[Items from a data source]
|---|
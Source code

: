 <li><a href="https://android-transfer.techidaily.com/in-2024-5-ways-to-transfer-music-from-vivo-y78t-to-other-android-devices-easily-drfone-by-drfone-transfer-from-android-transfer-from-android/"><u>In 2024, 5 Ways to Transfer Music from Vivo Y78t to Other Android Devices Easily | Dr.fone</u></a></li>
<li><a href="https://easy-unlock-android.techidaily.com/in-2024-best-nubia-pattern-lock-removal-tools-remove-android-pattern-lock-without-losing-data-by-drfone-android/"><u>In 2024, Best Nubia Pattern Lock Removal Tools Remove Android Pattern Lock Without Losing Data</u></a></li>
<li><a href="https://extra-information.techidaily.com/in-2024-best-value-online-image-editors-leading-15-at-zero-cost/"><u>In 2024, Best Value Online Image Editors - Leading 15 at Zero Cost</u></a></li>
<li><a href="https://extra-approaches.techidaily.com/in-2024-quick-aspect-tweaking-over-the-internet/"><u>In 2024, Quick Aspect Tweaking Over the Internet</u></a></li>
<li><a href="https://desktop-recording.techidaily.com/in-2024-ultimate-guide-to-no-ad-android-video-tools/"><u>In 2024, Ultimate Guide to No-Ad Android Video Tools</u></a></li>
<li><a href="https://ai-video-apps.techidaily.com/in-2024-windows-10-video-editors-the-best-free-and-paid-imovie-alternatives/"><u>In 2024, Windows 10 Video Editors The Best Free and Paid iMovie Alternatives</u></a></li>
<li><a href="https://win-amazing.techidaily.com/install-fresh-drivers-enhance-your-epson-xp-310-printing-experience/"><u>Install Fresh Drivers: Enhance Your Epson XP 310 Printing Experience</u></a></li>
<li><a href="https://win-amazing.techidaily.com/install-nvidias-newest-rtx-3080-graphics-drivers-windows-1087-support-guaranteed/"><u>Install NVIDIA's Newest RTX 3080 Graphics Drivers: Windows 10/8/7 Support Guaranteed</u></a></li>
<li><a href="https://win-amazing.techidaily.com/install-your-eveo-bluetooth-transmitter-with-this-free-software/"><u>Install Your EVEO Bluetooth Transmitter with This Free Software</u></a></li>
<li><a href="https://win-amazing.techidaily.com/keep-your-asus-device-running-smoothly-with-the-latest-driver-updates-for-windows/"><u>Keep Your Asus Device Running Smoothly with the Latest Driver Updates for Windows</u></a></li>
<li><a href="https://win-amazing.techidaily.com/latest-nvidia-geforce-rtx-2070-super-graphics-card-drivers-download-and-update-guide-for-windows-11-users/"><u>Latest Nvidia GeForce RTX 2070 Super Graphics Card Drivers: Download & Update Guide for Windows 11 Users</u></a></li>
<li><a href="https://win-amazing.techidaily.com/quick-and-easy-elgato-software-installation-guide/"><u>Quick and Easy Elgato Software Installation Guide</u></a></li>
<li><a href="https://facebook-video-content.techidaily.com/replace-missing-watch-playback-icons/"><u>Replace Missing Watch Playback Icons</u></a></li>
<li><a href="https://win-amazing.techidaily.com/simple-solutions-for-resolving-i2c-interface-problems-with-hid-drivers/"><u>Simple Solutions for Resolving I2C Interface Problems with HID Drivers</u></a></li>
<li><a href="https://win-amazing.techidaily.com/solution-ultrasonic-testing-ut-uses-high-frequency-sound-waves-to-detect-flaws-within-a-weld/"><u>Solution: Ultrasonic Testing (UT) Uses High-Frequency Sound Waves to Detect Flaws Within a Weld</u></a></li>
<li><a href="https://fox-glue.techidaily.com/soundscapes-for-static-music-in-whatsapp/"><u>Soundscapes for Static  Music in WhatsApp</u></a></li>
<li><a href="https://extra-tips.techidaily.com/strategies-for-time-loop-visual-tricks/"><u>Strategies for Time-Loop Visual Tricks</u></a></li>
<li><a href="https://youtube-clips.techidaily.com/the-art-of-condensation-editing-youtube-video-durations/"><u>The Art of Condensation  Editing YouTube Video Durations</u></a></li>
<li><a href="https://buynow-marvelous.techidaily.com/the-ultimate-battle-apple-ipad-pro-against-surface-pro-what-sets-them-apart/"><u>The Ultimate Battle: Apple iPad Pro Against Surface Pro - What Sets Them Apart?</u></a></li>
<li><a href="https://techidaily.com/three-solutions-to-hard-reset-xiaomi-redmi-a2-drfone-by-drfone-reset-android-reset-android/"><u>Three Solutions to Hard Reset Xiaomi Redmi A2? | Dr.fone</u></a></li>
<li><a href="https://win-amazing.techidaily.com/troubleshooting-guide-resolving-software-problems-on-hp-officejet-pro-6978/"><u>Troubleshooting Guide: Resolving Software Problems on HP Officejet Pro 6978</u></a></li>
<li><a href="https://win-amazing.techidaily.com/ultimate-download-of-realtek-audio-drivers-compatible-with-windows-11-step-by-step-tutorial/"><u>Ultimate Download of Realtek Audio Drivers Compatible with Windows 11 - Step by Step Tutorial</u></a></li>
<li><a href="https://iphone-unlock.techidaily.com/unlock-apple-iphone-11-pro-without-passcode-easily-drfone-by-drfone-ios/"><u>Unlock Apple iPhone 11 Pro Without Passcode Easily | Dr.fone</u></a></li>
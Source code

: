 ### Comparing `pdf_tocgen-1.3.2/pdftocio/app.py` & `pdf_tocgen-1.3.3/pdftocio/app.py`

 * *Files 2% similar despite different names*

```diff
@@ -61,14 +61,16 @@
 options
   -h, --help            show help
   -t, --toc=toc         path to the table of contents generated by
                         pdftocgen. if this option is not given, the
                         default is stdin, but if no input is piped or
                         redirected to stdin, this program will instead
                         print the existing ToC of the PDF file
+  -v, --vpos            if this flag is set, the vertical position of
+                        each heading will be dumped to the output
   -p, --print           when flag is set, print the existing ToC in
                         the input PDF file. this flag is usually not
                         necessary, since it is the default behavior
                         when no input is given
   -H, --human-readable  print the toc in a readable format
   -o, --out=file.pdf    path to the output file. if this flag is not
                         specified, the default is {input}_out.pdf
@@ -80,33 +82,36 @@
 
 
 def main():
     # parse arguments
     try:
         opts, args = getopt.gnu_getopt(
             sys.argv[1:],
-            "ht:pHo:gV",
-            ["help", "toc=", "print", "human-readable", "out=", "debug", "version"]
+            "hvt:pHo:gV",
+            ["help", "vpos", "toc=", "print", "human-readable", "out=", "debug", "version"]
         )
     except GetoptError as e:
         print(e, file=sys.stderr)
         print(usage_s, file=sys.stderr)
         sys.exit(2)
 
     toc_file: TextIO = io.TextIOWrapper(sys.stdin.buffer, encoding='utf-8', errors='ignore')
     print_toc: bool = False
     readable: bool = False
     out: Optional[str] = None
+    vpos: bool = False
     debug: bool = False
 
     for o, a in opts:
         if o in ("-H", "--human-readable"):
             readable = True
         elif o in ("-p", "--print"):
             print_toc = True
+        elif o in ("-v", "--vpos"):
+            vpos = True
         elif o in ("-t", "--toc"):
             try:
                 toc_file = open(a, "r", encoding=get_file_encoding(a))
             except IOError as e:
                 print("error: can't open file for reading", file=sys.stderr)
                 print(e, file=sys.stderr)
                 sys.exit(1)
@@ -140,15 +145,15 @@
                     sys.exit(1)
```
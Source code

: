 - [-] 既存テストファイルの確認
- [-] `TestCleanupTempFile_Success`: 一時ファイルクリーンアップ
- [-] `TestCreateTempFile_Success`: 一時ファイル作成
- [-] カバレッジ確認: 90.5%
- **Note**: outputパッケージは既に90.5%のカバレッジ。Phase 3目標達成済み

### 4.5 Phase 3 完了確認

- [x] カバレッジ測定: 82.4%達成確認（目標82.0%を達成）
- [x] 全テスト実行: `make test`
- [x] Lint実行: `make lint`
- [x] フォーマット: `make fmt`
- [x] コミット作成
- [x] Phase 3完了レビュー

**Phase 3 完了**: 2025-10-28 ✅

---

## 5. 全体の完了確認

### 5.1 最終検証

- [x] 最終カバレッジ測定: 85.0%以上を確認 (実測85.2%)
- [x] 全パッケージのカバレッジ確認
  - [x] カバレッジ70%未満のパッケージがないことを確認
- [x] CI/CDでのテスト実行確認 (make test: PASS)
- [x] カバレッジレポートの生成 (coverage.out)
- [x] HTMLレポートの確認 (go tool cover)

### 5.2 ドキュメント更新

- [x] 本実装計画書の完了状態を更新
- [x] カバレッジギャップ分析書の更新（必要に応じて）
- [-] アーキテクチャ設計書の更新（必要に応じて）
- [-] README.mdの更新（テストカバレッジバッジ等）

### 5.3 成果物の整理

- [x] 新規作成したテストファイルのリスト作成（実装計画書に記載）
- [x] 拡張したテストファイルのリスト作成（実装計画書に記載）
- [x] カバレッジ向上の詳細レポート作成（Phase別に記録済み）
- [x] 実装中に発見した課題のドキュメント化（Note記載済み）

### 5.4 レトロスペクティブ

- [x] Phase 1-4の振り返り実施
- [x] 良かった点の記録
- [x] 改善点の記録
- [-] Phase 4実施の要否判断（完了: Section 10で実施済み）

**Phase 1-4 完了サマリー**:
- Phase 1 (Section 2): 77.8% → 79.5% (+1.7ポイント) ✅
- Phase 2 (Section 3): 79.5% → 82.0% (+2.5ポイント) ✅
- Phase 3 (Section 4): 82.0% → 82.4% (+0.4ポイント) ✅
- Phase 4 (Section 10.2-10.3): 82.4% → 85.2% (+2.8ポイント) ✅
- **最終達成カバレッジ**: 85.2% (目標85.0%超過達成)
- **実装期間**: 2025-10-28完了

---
|---|
Transcribe the records above exactly, from the opening line down to and including the line with "Devices Easily | Dr.fone</u></a></li>".

--- Task result ---
Source code

: <li><a href="https://android-transfer.techidaily.com/in-2024-5-ways-to-transfer-music-from-vivo-y78t-to-other-android-devices-easily-drfone-by-drfone-transfer-from-android-transfer-from-android/"><u>In 2024, 5 Ways to Transfer Music from Vivo Y78t to Other Android Devices Easily | Dr.fone</u></a></li>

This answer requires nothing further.